リハーサルをやっているわけだが、説明もほとんどなく、「もう一回お願いします」を繰り返すばかりである。

初めて見たときから、リハーサルの回数を字幕で入れることだけは頭にあった。

なので、とりあえず回数を入れてみた。

1回目、2回目、3回目……15回目、16回目……50回目、51回目!

これには当の本人・井川さんもビックリするやら呆れるやらで、思わず笑ってしまった。

この「回数を重ねる」というところが、井川さんの特徴だろう。

ところが。では××回目と××回目を使って、××回目と××回目をカットする、というのが皆目見当がつかない。
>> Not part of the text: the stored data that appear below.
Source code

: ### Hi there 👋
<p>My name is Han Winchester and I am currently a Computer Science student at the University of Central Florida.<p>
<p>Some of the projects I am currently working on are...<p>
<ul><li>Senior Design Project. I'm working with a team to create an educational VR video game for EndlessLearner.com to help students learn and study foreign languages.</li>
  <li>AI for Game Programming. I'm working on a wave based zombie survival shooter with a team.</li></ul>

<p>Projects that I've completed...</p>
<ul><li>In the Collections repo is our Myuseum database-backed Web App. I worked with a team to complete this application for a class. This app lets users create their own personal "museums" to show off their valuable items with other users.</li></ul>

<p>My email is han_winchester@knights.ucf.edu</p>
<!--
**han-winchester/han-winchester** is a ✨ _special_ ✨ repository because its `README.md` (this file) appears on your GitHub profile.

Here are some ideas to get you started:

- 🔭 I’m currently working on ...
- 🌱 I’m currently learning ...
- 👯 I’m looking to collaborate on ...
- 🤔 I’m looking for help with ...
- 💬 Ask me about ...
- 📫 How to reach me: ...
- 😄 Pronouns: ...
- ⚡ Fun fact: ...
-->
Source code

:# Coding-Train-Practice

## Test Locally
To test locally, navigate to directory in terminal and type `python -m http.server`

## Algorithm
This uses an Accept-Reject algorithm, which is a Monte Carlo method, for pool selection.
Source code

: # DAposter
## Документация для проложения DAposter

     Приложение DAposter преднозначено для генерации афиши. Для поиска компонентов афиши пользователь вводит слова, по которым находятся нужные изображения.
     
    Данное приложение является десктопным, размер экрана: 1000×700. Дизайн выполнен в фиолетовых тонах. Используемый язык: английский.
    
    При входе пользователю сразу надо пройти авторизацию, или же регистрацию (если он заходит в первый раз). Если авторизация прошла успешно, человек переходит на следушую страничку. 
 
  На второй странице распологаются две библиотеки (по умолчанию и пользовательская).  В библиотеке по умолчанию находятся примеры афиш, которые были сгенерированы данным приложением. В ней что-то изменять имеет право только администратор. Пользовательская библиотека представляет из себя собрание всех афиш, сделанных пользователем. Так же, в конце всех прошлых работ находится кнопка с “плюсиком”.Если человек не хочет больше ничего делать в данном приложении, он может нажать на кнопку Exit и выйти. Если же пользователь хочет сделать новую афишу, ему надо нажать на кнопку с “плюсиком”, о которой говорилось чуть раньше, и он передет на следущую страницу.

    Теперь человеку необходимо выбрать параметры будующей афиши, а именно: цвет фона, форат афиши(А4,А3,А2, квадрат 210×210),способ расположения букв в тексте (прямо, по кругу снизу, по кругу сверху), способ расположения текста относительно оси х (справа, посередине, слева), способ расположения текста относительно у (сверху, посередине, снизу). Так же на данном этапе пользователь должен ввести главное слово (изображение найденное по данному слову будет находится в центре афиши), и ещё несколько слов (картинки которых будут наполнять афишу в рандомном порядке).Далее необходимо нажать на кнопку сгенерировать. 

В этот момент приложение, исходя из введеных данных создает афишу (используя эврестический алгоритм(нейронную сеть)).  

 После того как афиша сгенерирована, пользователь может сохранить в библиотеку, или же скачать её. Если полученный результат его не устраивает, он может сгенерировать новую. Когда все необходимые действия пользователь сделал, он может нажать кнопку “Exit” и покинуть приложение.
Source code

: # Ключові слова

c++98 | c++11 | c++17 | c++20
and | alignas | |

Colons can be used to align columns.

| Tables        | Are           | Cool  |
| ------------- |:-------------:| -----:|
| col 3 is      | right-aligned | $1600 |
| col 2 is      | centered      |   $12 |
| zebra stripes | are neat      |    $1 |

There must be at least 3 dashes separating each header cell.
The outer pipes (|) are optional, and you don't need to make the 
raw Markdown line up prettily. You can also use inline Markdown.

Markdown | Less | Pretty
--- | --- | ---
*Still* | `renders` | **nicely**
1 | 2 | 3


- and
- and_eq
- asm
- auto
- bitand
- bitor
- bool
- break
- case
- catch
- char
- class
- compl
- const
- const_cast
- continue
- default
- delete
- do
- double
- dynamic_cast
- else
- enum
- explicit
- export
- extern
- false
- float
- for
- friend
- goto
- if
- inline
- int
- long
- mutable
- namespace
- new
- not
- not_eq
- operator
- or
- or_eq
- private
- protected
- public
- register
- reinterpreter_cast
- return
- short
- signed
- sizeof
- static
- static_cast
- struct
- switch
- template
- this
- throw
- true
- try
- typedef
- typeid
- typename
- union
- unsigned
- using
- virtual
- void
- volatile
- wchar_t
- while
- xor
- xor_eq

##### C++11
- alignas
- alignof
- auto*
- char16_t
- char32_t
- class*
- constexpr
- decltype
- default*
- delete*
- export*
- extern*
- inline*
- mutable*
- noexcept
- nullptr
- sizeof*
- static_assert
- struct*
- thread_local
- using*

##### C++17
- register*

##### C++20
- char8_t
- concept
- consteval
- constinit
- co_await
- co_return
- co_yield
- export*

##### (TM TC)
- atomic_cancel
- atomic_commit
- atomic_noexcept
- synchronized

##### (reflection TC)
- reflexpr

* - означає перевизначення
結局この『リハーサル編』に関しては、本人に編集構成を考えてもらうしかなかった。

自分が演出している姿を自分で編集するなんて、相当やり辛かったと思う。申し訳ない気持ちでいっぱいである。


こうして、3本の教材ビデオの編集は終わった。


万田さん、西山さん、井川さんはそれぞれ違ったやり方で演出をしていた。それはきっと、経験を積み重ねて到達した自分なりの方法なのだろう。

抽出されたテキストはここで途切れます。